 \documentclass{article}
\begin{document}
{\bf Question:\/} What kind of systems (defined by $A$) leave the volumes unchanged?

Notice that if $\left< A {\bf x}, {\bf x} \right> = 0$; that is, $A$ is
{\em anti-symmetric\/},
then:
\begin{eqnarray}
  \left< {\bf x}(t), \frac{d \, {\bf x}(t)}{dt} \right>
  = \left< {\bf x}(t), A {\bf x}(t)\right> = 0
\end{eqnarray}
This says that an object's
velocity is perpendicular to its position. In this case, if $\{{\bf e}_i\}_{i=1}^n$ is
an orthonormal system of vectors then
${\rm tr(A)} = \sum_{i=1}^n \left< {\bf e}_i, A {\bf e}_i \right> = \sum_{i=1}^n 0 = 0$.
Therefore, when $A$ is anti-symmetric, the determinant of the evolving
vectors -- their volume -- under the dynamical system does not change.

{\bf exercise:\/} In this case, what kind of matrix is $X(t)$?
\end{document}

# # # # # # #

- **Work required**
Line by line, reproduce the material exactly.

- **Response area**
 \documentclass{article}
\begin{document}
{\bf Question:\/} What kind of systems (defined by $A$) leave the volumes unchanged?

Notice that if $\left< A {\bf x}, {\bf x} \right> = 0$; that is, $A$ is
{\em anti-symmetric\/},
then:
\begin{eqnarray}
  \left< {\bf x}(t), \frac{d \, {\bf x}(t)}{dt} \right>
  = \left< {\bf x}(t), A {\bf x}(t)\right> = 0
\end{eqnarray}
This says that an object's
velocity is perpendicular to its position. In this case, if $\{{\bf e}_i\}_{i=1}^n$ is
an orthonormal system of vectors then
${\rm tr(A)} = \sum_{i=1}^n \left< {\bf e}_i, A {\bf e}_i \right> = \sum_{i=1}^n 0 = 0$.
Therefore, when $A$ is anti-symmetric, the determinant of the evolving
vectors -- their volume -- under the dynamical system does not change.

{\bf exercise:\/} In this case, what kind of matrix is $X(t)$?
\end{document}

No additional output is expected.